John Milton Synge stated of the “things which nourish the imagination, humor is one of the most needful, and it is dangerous to limit or destroy it.” Two of Synge works which employ satire and raucous humor to entertain and make fun of stereotypes found amongst the Irish country folk around 1903 are The Tinker’s Wedding and In the Shadow of the Glen. Directed by Charlotte Moore and starring wonderful actors from those often seen at The Irish Repertory Theatre, the enjoyable evening of these two Synge works flies by. One leaves with a belly-full of laughter and a smile on their face.
Both plays are set in 1903 County Wicklow in Ireland before Ireland was a Republic. And one imagines a fairly desolate area is the terrain where the humorous events take place in each work.
In The Tinker’s Wedding, the cast sings an upbeat folk song about a wedding where one pictures the happy townsfolk dancing and carousing “heel for heel and toe for toe, arm and arm and row on row, all for ‘Marie’s Wedding.'” The ebullient mood of the piece displayed in the music and vibrancy of the actors quickly shifts to argument between Michael Byrne (John Keating), and Sarah Casey (Jo Kinsella), who are companions but who have not yet married.
The irony is clear for couples getting married in Ireland and elsewhere.
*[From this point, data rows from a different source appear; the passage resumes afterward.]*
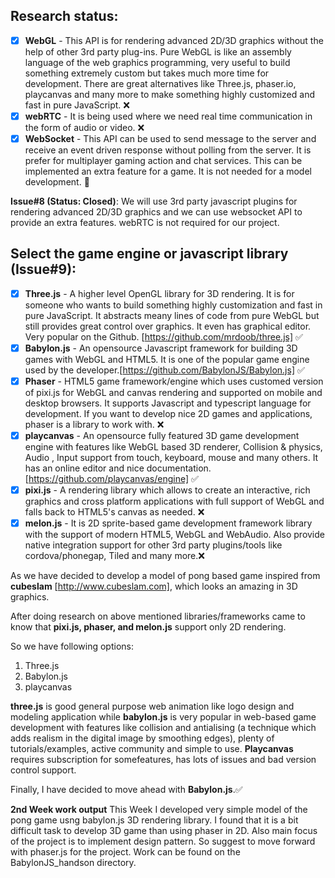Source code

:## Research status:  

- [x] **WebGL** - This API is for rendering advanced 2D/3D graphics without the help of other 3rd party plug-ins. Pure WebGL is like an assembly language of the web graphics programming, very useful to build something extremely custom but takes much more time for development. There are great alternatives like Three.js, phaser.io, playcanvas and many more to make something highly customized and fast in pure JavaScript. :x: 
- [x] **webRTC** - It is being used where we need real time communication in the form of audio or video. :x:
- [x] **WebSocket** - This API can be used to send message to the server and receive an event driven response without polling from the server. It is prefer for multiplayer gaming action and chat services. This can be implemented an extra feature for a game. It is not needed for a model development. :thought_balloon:

**Issue#8 (Status: Closed)**: We will use 3rd party javascript plugins for rendering advanced 2D/3D graphics and we can use websocket API to provide an extra features. webRTC is not required for our project. 

## **Select the game engine or javascript library (Issue#9):**

- [x] **Three.js** - A higher level OpenGL library for 3D rendering. It is for someone who wants to build something highly customization and fast in pure JavaScript. It abstracts meany lines of code from pure WebGL but still provides great control over graphics. It even has graphical editor. Very popular on the Github. [https://github.com/mrdoob/three.js] :white_check_mark:
- [x] **Babylon.js** - An opensource Javascript framework for building 3D games with WebGL and HTML5. It is one of the popular game engine used by the developer.[https://github.com/BabylonJS/Babylon.js] :white_check_mark:
- [x] **Phaser** - HTML5 game framework/engine which uses customed version of pixi.js for WebGL and canvas rendering and supported on mobile and desktop browsers. It supports Javascript and typescript language for development. If you want to develop nice 2D games and applications, phaser is a library to work with. :x:
- [x] **playcanvas** - An opensource fully featured 3D game development engine with features like WebGL based 3D renderer, Collision & physics, Audio , Input support from touch, keyboard, mouse and many others. It has an online editor and nice documentation.[https://github.com/playcanvas/engine] :white_check_mark:
- [x] **pixi.js** - A rendering library which allows to create an interactive, rich  graphics and cross platform applications with full support of WebGL and falls back to HTML5's canvas as needed. :x:
- [x] **melon.js** - It is 2D sprite-based game development framework library with the support of modern HTML5, WebGL and WebAudio. Also provide native integration support for other 3rd party plugins/tools like cordova/phonegap, Tiled and many more.:x:

As we have decided to develop a model of pong based game inspired from **cubeslam** [http://www.cubeslam.com], which looks an amazing in 3D graphics.   
  
After doing research on above mentioned libraries/frameworks came to know that **pixi.js, phaser, and melon.js** support only 2D rendering.  

So we have following options:  
1. Three.js  
2. Babylon.js  
3. playcanvas  

**three.js** is good general purpose web animation like logo design and modeling application while **babylon.js** is very popular in web-based game development with features like collision and antialising (a technique which adds realism in the digital image by smoothing edges), plenty of tutorials/examples, active community and simple to use. **Playcanvas** requires subscription for somefeatures, has lots of issues and bad version control support.  

Finally, I have decided to move ahead with **Babylon.js**.✅

**2nd Week work output**
This Week I developed very simple model of the pong game usng babylon.js 3D rendering library. I found that it is a bit difficult task to develop 3D game than using phaser in 2D. Also main focus of the project is to implement design pattern. So suggest to move forward with phaser.js for the project. Work can be found on the BabylonJS_handson directory.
On the wedding day everyone is happy. Afterward, marriage is a different can of beans and couples are as miserable as they can stand each other to be. Interestingly, Michael Byrne and Sarah Casey have jumped to the difficulties without being married. And now with a marriage ceremony to be conducted by the priest who is nearby, perhaps they may have some joy.
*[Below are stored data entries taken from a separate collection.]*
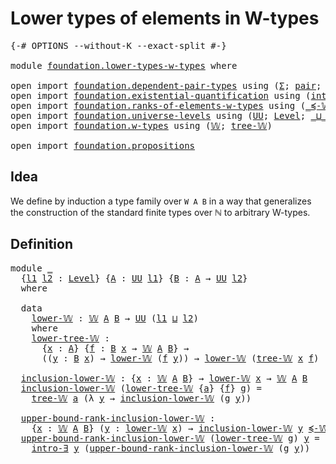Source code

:# Lower types of elements in W-types

<pre class="Agda"><a id="47" class="Symbol">{-#</a> <a id="51" class="Keyword">OPTIONS</a> <a id="59" class="Pragma">--without-K</a> <a id="71" class="Pragma">--exact-split</a> <a id="85" class="Symbol">#-}</a>

<a id="90" class="Keyword">module</a> <a id="97" href="foundation.lower-types-w-types.html" class="Module">foundation.lower-types-w-types</a> <a id="128" class="Keyword">where</a>

<a id="135" class="Keyword">open</a> <a id="140" class="Keyword">import</a> <a id="147" href="foundation.dependent-pair-types.html" class="Module">foundation.dependent-pair-types</a> <a id="179" class="Keyword">using</a> <a id="185" class="Symbol">(</a><a id="186" href="foundation-core.dependent-pair-types.html#515" class="Record">Σ</a><a id="187" class="Symbol">;</a> <a id="189" href="foundation-core.dependent-pair-types.html#588" class="InductiveConstructor">pair</a><a id="193" class="Symbol">;</a> <a id="195" href="foundation-core.dependent-pair-types.html#605" class="Field">pr1</a><a id="198" class="Symbol">;</a> <a id="200" href="foundation-core.dependent-pair-types.html#617" class="Field">pr2</a><a id="203" class="Symbol">)</a>
<a id="205" class="Keyword">open</a> <a id="210" class="Keyword">import</a> <a id="217" href="foundation.existential-quantification.html" class="Module">foundation.existential-quantification</a> <a id="255" class="Keyword">using</a> <a id="261" class="Symbol">(</a><a id="262" href="foundation.existential-quantification.html#2238" class="Function">intro-∃</a><a id="269" class="Symbol">)</a>
<a id="271" class="Keyword">open</a> <a id="276" class="Keyword">import</a> <a id="283" href="foundation.ranks-of-elements-w-types.html" class="Module">foundation.ranks-of-elements-w-types</a> <a id="320" class="Keyword">using</a> <a id="326" class="Symbol">(</a><a id="327" href="foundation.ranks-of-elements-w-types.html#1550" class="Function Operator">_≼-𝕎_</a><a id="332" class="Symbol">)</a>
<a id="334" class="Keyword">open</a> <a id="339" class="Keyword">import</a> <a id="346" href="foundation.universe-levels.html" class="Module">foundation.universe-levels</a> <a id="373" class="Keyword">using</a> <a id="379" class="Symbol">(</a><a id="380" href="foundation-core.universe-levels.html#235" class="Primitive">UU</a><a id="382" class="Symbol">;</a> <a id="384" href="Agda.Primitive.html#597" class="Postulate">Level</a><a id="389" class="Symbol">;</a> <a id="391" href="Agda.Primitive.html#810" class="Primitive Operator">_⊔_</a><a id="394" class="Symbol">)</a>
<a id="396" class="Keyword">open</a> <a id="401" class="Keyword">import</a> <a id="408" href="foundation.w-types.html" class="Module">foundation.w-types</a> <a id="427" class="Keyword">using</a> <a id="433" class="Symbol">(</a><a id="434" href="foundation.w-types.html#2266" class="Datatype">𝕎</a><a id="435" class="Symbol">;</a> <a id="437" href="foundation.w-types.html#2335" class="InductiveConstructor">tree-𝕎</a><a id="443" class="Symbol">)</a>

<a id="446" class="Keyword">open</a> <a id="451" class="Keyword">import</a> <a id="458" href="foundation.propositions.html" class="Module">foundation.propositions</a>
</pre>
## Idea

We define by induction a type family over `W A B` in a way that generalizes the construction of the standard finite types over ℕ to arbitrary W-types.

## Definition

<pre class="Agda"><a id="671" class="Keyword">module</a> <a id="678" href="foundation.lower-types-w-types.html#678" class="Module">_</a>
  <a id="682" class="Symbol">{</a><a id="683" href="foundation.lower-types-w-types.html#683" class="Bound">l1</a> <a id="686" href="foundation.lower-types-w-types.html#686" class="Bound">l2</a> <a id="689" class="Symbol">:</a> <a id="691" href="Agda.Primitive.html#597" class="Postulate">Level</a><a id="696" class="Symbol">}</a> <a id="698" class="Symbol">{</a><a id="699" href="foundation.lower-types-w-types.html#699" class="Bound">A</a> <a id="701" class="Symbol">:</a> <a id="703" href="foundation-core.universe-levels.html#235" class="Primitive">UU</a> <a id="706" href="foundation.lower-types-w-types.html#683" class="Bound">l1</a><a id="708" class="Symbol">}</a> <a id="710" class="Symbol">{</a><a id="711" href="foundation.lower-types-w-types.html#711" class="Bound">B</a> <a id="713" class="Symbol">:</a> <a id="715" href="foundation.lower-types-w-types.html#699" class="Bound">A</a> <a id="717" class="Symbol">→</a> <a id="719" href="foundation-core.universe-levels.html#235" class="Primitive">UU</a> <a id="722" href="foundation.lower-types-w-types.html#686" class="Bound">l2</a><a id="724" class="Symbol">}</a>
  <a id="728" class="Keyword">where</a>
  
  <a id="739" class="Keyword">data</a>
    <a id="748" href="foundation.lower-types-w-types.html#748" class="Datatype">lower-𝕎</a> <a id="756" class="Symbol">:</a> <a id="758" href="foundation.w-types.html#2266" class="Datatype">𝕎</a> <a id="760" href="foundation.lower-types-w-types.html#699" class="Bound">A</a> <a id="762" href="foundation.lower-types-w-types.html#711" class="Bound">B</a> <a id="764" class="Symbol">→</a> <a id="766" href="foundation-core.universe-levels.html#235" class="Primitive">UU</a> <a id="769" class="Symbol">(</a><a id="770" href="foundation.lower-types-w-types.html#683" class="Bound">l1</a> <a id="773" href="Agda.Primitive.html#810" class="Primitive Operator">⊔</a> <a id="775" href="foundation.lower-types-w-types.html#686" class="Bound">l2</a><a id="777" class="Symbol">)</a>
    <a id="783" class="Keyword">where</a>
    <a id="793" href="foundation.lower-types-w-types.html#793" class="InductiveConstructor">lower-tree-𝕎</a> <a id="806" class="Symbol">:</a>
      <a id="814" class="Symbol">{</a><a id="815" href="foundation.lower-types-w-types.html#815" class="Bound">x</a> <a id="817" class="Symbol">:</a> <a id="819" href="foundation.lower-types-w-types.html#699" class="Bound">A</a><a id="820" class="Symbol">}</a> <a id="822" class="Symbol">{</a><a id="823" href="foundation.lower-types-w-types.html#823" class="Bound">f</a> <a id="825" class="Symbol">:</a> <a id="827" href="foundation.lower-types-w-types.html#711" class="Bound">B</a> <a id="829" href="foundation.lower-types-w-types.html#815" class="Bound">x</a> <a id="831" class="Symbol">→</a> <a id="833" href="foundation.w-types.html#2266" class="Datatype">𝕎</a> <a id="835" href="foundation.lower-types-w-types.html#699" class="Bound">A</a> <a id="837" href="foundation.lower-types-w-types.html#711" class="Bound">B</a><a id="838" class="Symbol">}</a> <a id="840" class="Symbol">→</a>
      <a id="848" class="Symbol">((</a><a id="850" href="foundation.lower-types-w-types.html#850" class="Bound">y</a> <a id="852" class="Symbol">:</a> <a id="854" href="foundation.lower-types-w-types.html#711" class="Bound">B</a> <a id="856" href="foundation.lower-types-w-types.html#815" class="Bound">x</a><a id="857" class="Symbol">)</a> <a id="859" class="Symbol">→</a> <a id="861" href="foundation.lower-types-w-types.html#748" class="Datatype">lower-𝕎</a> <a id="869" class="Symbol">(</a><a id="870" href="foundation.lower-types-w-types.html#823" class="Bound">f</a> <a id="872" href="foundation.lower-types-w-types.html#850" class="Bound">y</a><a id="873" class="Symbol">))</a> <a id="876" class="Symbol">→</a> <a id="878" href="foundation.lower-types-w-types.html#748" class="Datatype">lower-𝕎</a> <a id="886" class="Symbol">(</a><a id="887" href="foundation.w-types.html#2335" class="InductiveConstructor">tree-𝕎</a> <a id="894" href="foundation.lower-types-w-types.html#815" class="Bound">x</a> <a id="896" href="foundation.lower-types-w-types.html#823" class="Bound">f</a><a id="897" class="Symbol">)</a>

  <a id="902" href="foundation.lower-types-w-types.html#902" class="Function">inclusion-lower-𝕎</a> <a id="920" class="Symbol">:</a> <a id="922" class="Symbol">{</a><a id="923" href="foundation.lower-types-w-types.html#923" class="Bound">x</a> <a id="925" class="Symbol">:</a> <a id="927" href="foundation.w-types.html#2266" class="Datatype">𝕎</a> <a id="929" href="foundation.lower-types-w-types.html#699" class="Bound">A</a> <a id="931" href="foundation.lower-types-w-types.html#711" class="Bound">B</a><a id="932" class="Symbol">}</a> <a id="934" class="Symbol">→</a> <a id="936" href="foundation.lower-types-w-types.html#748" class="Datatype">lower-𝕎</a> <a id="944" href="foundation.lower-types-w-types.html#923" class="Bound">x</a> <a id="946" class="Symbol">→</a> <a id="948" href="foundation.w-types.html#2266" class="Datatype">𝕎</a> <a id="950" href="foundation.lower-types-w-types.html#699" class="Bound">A</a> <a id="952" href="foundation.lower-types-w-types.html#711" class="Bound">B</a>
  <a id="956" href="foundation.lower-types-w-types.html#902" class="Function">inclusion-lower-𝕎</a> <a id="974" class="Symbol">(</a><a id="975" href="foundation.lower-types-w-types.html#793" class="InductiveConstructor">lower-tree-𝕎</a> <a id="988" class="Symbol">{</a><a id="989" href="foundation.lower-types-w-types.html#989" class="Bound">a</a><a id="990" class="Symbol">}</a> <a id="992" class="Symbol">{</a><a id="993" href="foundation.lower-types-w-types.html#993" class="Bound">f</a><a id="994" class="Symbol">}</a> <a id="996" href="foundation.lower-types-w-types.html#996" class="Bound">g</a><a id="997" class="Symbol">)</a> <a id="999" class="Symbol">=</a>
    <a id="1005" href="foundation.w-types.html#2335" class="InductiveConstructor">tree-𝕎</a> <a id="1012" href="foundation.lower-types-w-types.html#989" class="Bound">a</a> <a id="1014" class="Symbol">(λ</a> <a id="1017" href="foundation.lower-types-w-types.html#1017" class="Bound">y</a> <a id="1019" class="Symbol">→</a> <a id="1021" href="foundation.lower-types-w-types.html#902" class="Function">inclusion-lower-𝕎</a> <a id="1039" class="Symbol">(</a><a id="1040" href="foundation.lower-types-w-types.html#996" class="Bound">g</a> <a id="1042" href="foundation.lower-types-w-types.html#1017" class="Bound">y</a><a id="1043" class="Symbol">))</a>

  <a id="1049" href="foundation.lower-types-w-types.html#1049" class="Function">upper-bound-rank-inclusion-lower-𝕎</a> <a id="1084" class="Symbol">:</a>
    <a id="1090" class="Symbol">{</a><a id="1091" href="foundation.lower-types-w-types.html#1091" class="Bound">x</a> <a id="1093" class="Symbol">:</a> <a id="1095" href="foundation.w-types.html#2266" class="Datatype">𝕎</a> <a id="1097" href="foundation.lower-types-w-types.html#699" class="Bound">A</a> <a id="1099" href="foundation.lower-types-w-types.html#711" class="Bound">B</a><a id="1100" class="Symbol">}</a> <a id="1102" class="Symbol">(</a><a id="1103" href="foundation.lower-types-w-types.html#1103" class="Bound">y</a> <a id="1105" class="Symbol">:</a> <a id="1107" href="foundation.lower-types-w-types.html#748" class="Datatype">lower-𝕎</a> <a id="1115" href="foundation.lower-types-w-types.html#1091" class="Bound">x</a><a id="1116" class="Symbol">)</a> <a id="1118" class="Symbol">→</a> <a id="1120" href="foundation.lower-types-w-types.html#902" class="Function">inclusion-lower-𝕎</a> <a id="1138" href="foundation.lower-types-w-types.html#1103" class="Bound">y</a> <a id="1140" href="foundation.ranks-of-elements-w-types.html#1550" class="Function Operator">≼-𝕎</a> <a id="1144" href="foundation.lower-types-w-types.html#1091" class="Bound">x</a>
  <a id="1148" href="foundation.lower-types-w-types.html#1049" class="Function">upper-bound-rank-inclusion-lower-𝕎</a> <a id="1183" class="Symbol">(</a><a id="1184" href="foundation.lower-types-w-types.html#793" class="InductiveConstructor">lower-tree-𝕎</a> <a id="1197" href="foundation.lower-types-w-types.html#1197" class="Bound">g</a><a id="1198" class="Symbol">)</a> <a id="1200" href="foundation.lower-types-w-types.html#1200" class="Bound">y</a> <a id="1202" class="Symbol">=</a>
    <a id="1208" href="foundation.existential-quantification.html#2238" class="Function">intro-∃</a> <a id="1216" href="foundation.lower-types-w-types.html#1200" class="Bound">y</a> <a id="1218" class="Symbol">(</a><a id="1219" href="foundation.lower-types-w-types.html#1049" class="Function">upper-bound-rank-inclusion-lower-𝕎</a> <a id="1254" class="Symbol">(</a><a id="1255" href="foundation.lower-types-w-types.html#1197" class="Bound">g</a> <a id="1257" href="foundation.lower-types-w-types.html#1200" class="Bound">y</a><a id="1258" class="Symbol">))</a>
</pre>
As they argue about the ring which Michael makes for Sarah which doesn’t fit, Michael questions why they need to be married at all. Sarah replies that she is renown in the county as the Beauty of Ballinacree and could get a number of the men who have acknowledged her beauty to marry her if Michael refuses. She says this to spur Michael from his intractable reluctance. However, Michael is having none of her boasting and doesn’t in the least act jealous, but uses her self-puffery as an occasion for irony and humor. He likens other individuals’ comments about her to the names of the horses that race at Arklow and refers to her easily swallowing the words of “liars.” Their banter is humorous and we question why they should be married after the fact of their having been together, especially since Sarah threatens to leave him because of his funny but insulting retorts.
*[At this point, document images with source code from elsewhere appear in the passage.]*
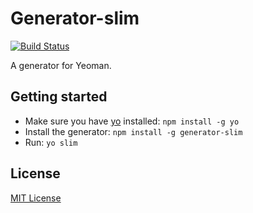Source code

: # Generator-slim
[![Build Status](https://secure.travis-ci.org/katjalutz/generator-slim.png?branch=master)](https://travis-ci.org/katjalutz/generator-slim)

A generator for Yeoman.

## Getting started
- Make sure you have [yo](https://github.com/yeoman/yo) installed:
    `npm install -g yo`
- Install the generator: `npm install -g generator-slim`
- Run: `yo slim`

## License
[MIT License](http://en.wikipedia.org/wiki/MIT_License)
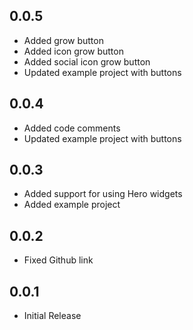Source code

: ## 0.0.5

* Added grow button
* Added icon grow button
* Added social icon grow button
* Updated example project with buttons

## 0.0.4

* Added code comments
* Updated example project with buttons

## 0.0.3

* Added support for using Hero widgets
* Added example project

## 0.0.2

* Fixed Github link

## 0.0.1

* Initial Release
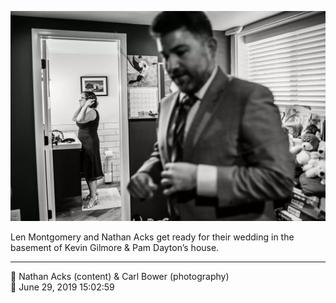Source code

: ![Len Montgomery and Nathan Acks get ready for their wedding](assets/220a11fa016611e3b9f7772843219e0e.webp)

Len Montgomery and Nathan Acks get ready for their wedding in the basement of Kevin Gilmore & Pam Dayton’s house.

- - - -

<span aria-hidden="true">👥</span> Nathan Acks (content) & Carl Bower (photography)  
<span aria-hidden="true">📅</span> June 29, 2019 15:02:59
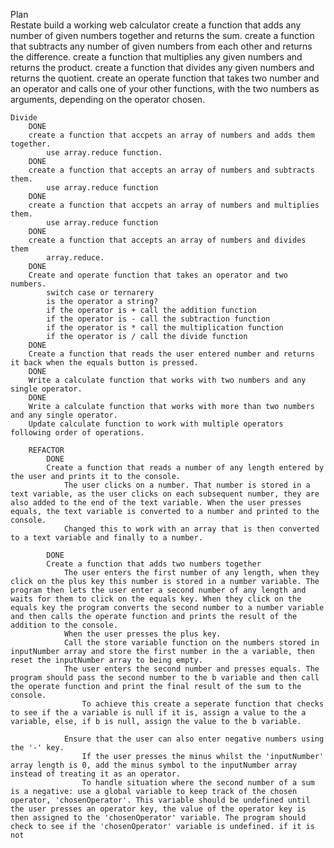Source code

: Plan   
    Restate
        build a working web calculator
            create a function that adds any number of given numbers together and returns the sum.
            create a function that subtracts any number of given numbers from each other and returns the difference.
            create a function that multiplies any given numbers and returns the product.
            create a function that divides any given numbers and returns the quotient. 
            create an operate function that takes two number and an operator and calls one of your other functions, with the two numbers as arguments, depending on the operator chosen. 


    Divide
        DONE
        create a function that accpets an array of numbers and adds them together. 
            use array.reduce function. 
        DONE
        create a function that accepts an array of numbers and subtracts them. 
            use array.reduce function
        DONE
        create a function that accpets an array of numbers and multiplies them. 
            use array.reduce function 
        DONE
        create a function that accepts an array of numbers and divides them
            array.reduce.
        DONE
        Create and operate function that takes an operator and two numbers. 
            switch case or ternarery
            is the operator a string?
            if the operator is + call the addition function
            if the operator is - call the subtraction function
            if the operator is * call the multiplication function
            if the operator is / call the divide function
        DONE
        Create a function that reads the user entered number and returns it back when the equals button is pressed. 
        DONE
        Write a calculate function that works with two numbers and any single operator.
        DONE
        Write a calculate function that works with more than two numbers and any single operator.
        Update calculate function to work with multiple operators following order of operations.

        REFACTOR
            DONE
            Create a function that reads a number of any length entered by the user and prints it to the console.
                The user clicks on a number. That number is stored in a text variable, as the user clicks on each subsequent number, they are also added to the end of the text variable. When the user presses equals, the text variable is converted to a number and printed to the console. 
                Changed this to work with an array that is then converted to a text variable and finally to a number. 

            DONE
            Create a function that adds two numbers together
                The user enters the first number of any length, when they click on the plus key this number is stored in a number variable. The program then lets the user enter a second number of any length and waits for them to click on the equals key. When they click on the equals key the program converts the second number to a number variable and then calls the operate function and prints the result of the addition to the console. 
                When the user presses the plus key.
                Call the store variable function on the numbers stored in inputNumber array and store the first number in the a variable, then reset the inputNumber array to being empty. 
                The user enters the second number and presses equals. The program should pass the second number to the b variable and then call the operate function and print the final result of the sum to the console. 
                    To achieve this create a seperate function that checks to see if the a variable is null if it is, assign a value to the a variable, else, if b is null, assign the value to the b variable. 

                Ensure that the user can also enter negative numbers using the '-' key.
                    If the user presses the minus whilst the 'inputNumber' array length is 0, add the minus symbol to the inputNumber array instead of treating it as an operator.
                    To handle situation where the second number of a sum is a negative: use a global variable to keep track of the chosen operator, 'chosenOperator'. This variable should be undefined until the user presses an operator key, the value of the operator key is then assigned to the 'chosenOperator' variable. The program should check to see if the 'chosenOperator' variable is undefined. if it is not


        


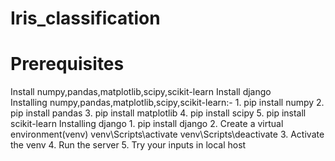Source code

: # Iris_classification
# Prerequisites

 Install numpy,pandas,matplotlib,scipy,scikit-learn
 Install django  
	 Installing numpy,pandas,matplotlib,scipy,scikit-learn:-
	 1. pip install numpy
	 2. pip install pandas
	 3. pip install matplotlib
	 4. pip install scipy
	 5. pip install scikit-learn
Installing django
	   1. pip install django
	   2. Create a virtual environment(venv)
		   venv\Scripts\activate
			   venv\Scripts\deactivate 
	   3. Activate the venv
	   4. Run the server
	   5. Try your inputs in local host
When the Priest (Sean Gormley) comes into their midst, Sarah bargains with him for the money he wants to marry them. We question the Priest’s “high and mighty” attitude and think that he is classist because he won’t perform the ceremony for free for tinkers who roam the country side, have no roots and persuing questionable activities in the dark of the moon. Later in the play it comes out why he is reluctant; he is aware of their thefts in the neighborhood, though they manage to get away with it. Nevertheless, he agrees to marry them for money and a “tin can” that Michael has been laboring over.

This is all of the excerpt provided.